Here's a description of the book from Bloomsbury:
"Sixteen-year-old Holly wants to remember her Grandpa forever, but she'd rather forget what he left her in his will: his wedding chapel on the Las Vegas strip. Whatever happened to gold watches, savings bonds, or some normal inheritance?
And then there's Grandpa's letter. Not only is Holly running the business with her recently divorced parents, but she needs to make some serious money—fast. Grandpa also insists Holly reach out to Dax, the grandson of her family's mortal enemy and owner of the cheesy chapel next door. No matter how cute Dax is, Holly needs to stay focused: on her group of guy friends, her disjointed family, work, school and... Dax. No wait, not Dax.
Holly's chapel represents everything she’s ever loved in her past. Dax might be everything she could ever love in the future. But as for right now, there's a wedding chapel to save."
With such a whimsical cover and interesting premise, The Chapel Wars promised to be a fun read. And it was in certain aspects - but it also went deeper, touching on grief, the effects of divorce, shattered illusions, and financial responsibilities. I really appreciated some of the ways Leavitt addressed these issues. Others didn't entirely win me over.
Surprisingly, Holly's younger brother stole the show for me. It wasn't because I overly liked his character or because I approved of everything he did. But he felt "real" to me - an honest mix of angst, confusion, and warring longings to be an independent "man" and yet to see his family heal and succeed. His presence in the story really highlights the importance of family.
I also enjoyed experiencing some of the local haunts in Las Vegas. The critiques and love for the city blended nicely, and it proved to be a very intriguing backdrop for young love.

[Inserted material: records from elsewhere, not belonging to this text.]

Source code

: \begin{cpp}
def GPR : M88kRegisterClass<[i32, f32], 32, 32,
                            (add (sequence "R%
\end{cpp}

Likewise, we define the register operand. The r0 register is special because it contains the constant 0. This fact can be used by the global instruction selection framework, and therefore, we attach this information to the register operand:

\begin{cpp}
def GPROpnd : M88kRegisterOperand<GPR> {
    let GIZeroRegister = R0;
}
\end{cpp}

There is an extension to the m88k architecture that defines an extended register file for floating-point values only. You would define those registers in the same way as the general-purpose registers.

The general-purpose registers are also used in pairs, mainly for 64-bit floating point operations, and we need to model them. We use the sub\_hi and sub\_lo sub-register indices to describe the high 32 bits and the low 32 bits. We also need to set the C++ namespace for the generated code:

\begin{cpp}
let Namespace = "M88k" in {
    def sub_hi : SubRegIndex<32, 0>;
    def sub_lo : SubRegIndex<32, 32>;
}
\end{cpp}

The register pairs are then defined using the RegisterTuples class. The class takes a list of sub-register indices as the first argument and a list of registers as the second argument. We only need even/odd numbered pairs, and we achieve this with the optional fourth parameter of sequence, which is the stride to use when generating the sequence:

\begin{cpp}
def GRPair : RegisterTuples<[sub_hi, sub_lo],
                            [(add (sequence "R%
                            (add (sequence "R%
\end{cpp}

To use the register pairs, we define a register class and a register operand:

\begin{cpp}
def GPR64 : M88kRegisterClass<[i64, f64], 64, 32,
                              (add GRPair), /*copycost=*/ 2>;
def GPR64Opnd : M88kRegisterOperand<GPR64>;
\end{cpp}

That young love didn't exactly work for me. The make-out sessions were a little more than I wanted to know (nothing explicit - I was just sad that they got physical so quickly, and that the physical connection was used as a distraction from other relationships issues). I also hated the ways Dax let Holly down, and the fact that there wasn't more fallout for his choices (despite the sad reasons for him making them). Basically, the romantic relationships often came across as immature, and I guess I just had hoped for something different, despite the YA level (or maybe because of it).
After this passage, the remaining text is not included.